City Marshal of Los Angeles
- In office 1875–1876

Personal details
- Born: September 8, 1842 Santa Barbara, California, Mexico
- Died: March 30, 1916 (aged 73) Los Angeles, California, US
- Spouse(s): Francisca Roland, m. 1869 Eva Carrillo
- Profession: Judge, politician

= Juan José Carrillo =

American politician (1842–1916)

Juan José Carrillo (September 8, 1842 – March 30, 1916), was a Californio politician and judge, who served as Mayor of Santa Monica and as the last City Marshal of Los Angeles.

==Biography==
Carrillo was born in Santa Barbara to Pedro Carlos Antonio Carrillo (1818–1888) and Maria Josefa Bandini (1823–1896). He was a member of the Carrillo family of California, a prominent Californio family. His mother was one of three Bandini sisters; Maria Josefa, Ysidora, and Arcadia. His grandfather Carlos Antonio Carrillo (1783–1852) was Governor of Alta California from 1837 to 1838. Juan's great uncle, José Antonio Carrillo, was a three time mayor of Los Angeles and a hero of the Californios during the Mexican–American War.

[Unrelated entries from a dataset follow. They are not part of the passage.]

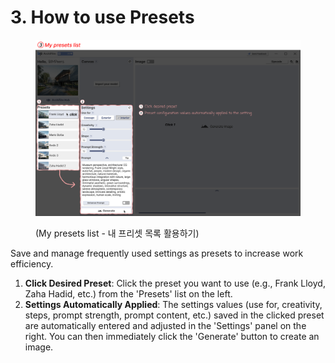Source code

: # 3. How to use Presets

<figure><img src="../../../.gitbook/assets/튜토리얼4.png" alt=""><figcaption><p>(My presets list - 내 프리셋 목록 활용하기)</p></figcaption></figure>

Save and manage frequently used settings as presets to increase work efficiency.

1. **Click Desired Preset**: Click the preset you want to use (e.g., Frank Lloyd, Zaha Hadid, etc.) from the 'Presets' list on the left.
2. **Settings Automatically Applied**: The settings values (use for, creativity, steps, prompt strength, prompt content, etc.) saved in the clicked preset are automatically entered and adjusted in the 'Settings' panel on the right. You can then immediately click the 'Generate' button to create an image.
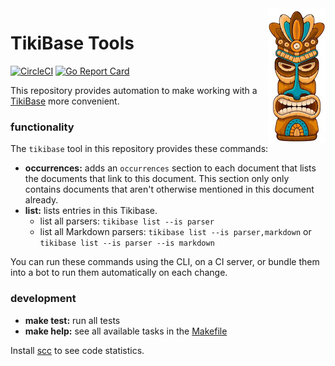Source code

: <img src="tikibase.jpg" width="92" height="216" align="right">

# TikiBase Tools

[![CircleCI](https://circleci.com/gh/kevgo/tikibase.svg?style=shield)](https://circleci.com/gh/kevgo/tikibase)
[![Go Report Card](https://goreportcard.com/badge/github.com/kevgo/tikibase)](https://goreportcard.com/report/github.com/kevgo/tikibase)

This repository provides automation to make working with a
[TikiBase](documentation/tikibase.md) more convenient.

### functionality

The `tikibase` tool in this repository provides these commands:

- **occurrences:** adds an `occurrences` section to each document that lists the
  documents that link to this document. This section only only contains
  documents that aren't otherwise mentioned in this document already.
- **list:** lists entries in this Tikibase.
  - list all parsers: `tikibase list --is parser`
  - list all Markdown parsers: `tikibase list --is parser,markdown` or
    `tikibase list --is parser --is markdown`

You can run these commands using the CLI, on a CI server, or bundle them into a
bot to run them automatically on each change.

### development

- **make test:** run all tests
- **make help:** see all available tasks in the [Makefile](Makefile)

Install [scc](https://github.com/boyter/scc) to see code statistics.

From 1852 to 1858, Juan and his brother were educated in Boston, returning to California in 1858. In 1864 Carrillo came to Los Angeles and worked for the grocery firm of Samuel B. Caswell, John T. Ellis, and John H. Wright. Carrillo was Los Angeles City Marshal from 1875 to 1876.

In 1881 Carrillo moved to Santa Monica. He acted for a time as agent for his aunt, Arcadia Bandini de Stearns Baker. In 1884 Arcadia Baker deeded the site of Woodlawn cemetery to him and he in turn, without compensation, deeded the same to the city. In 1888 he was elected as Santa Monica City trustee and served till 1898 - longer than any other trustee. From 1890 to 1897, he was president of the board and thus acting mayor of the city. After his retirement from the council he served two years as superintendent of streets, from 1904 to 1906, and a police judge in Santa Monica from 1905 to 1915.

==Personal life==
Carrillo married Francisca Roland (1849–1897) in 1869, and together had eleven children. His son was the actor Leo Carrillo. Carrillo had four sons and three daughters with his second wife, Eva Van Vusker Carrillo.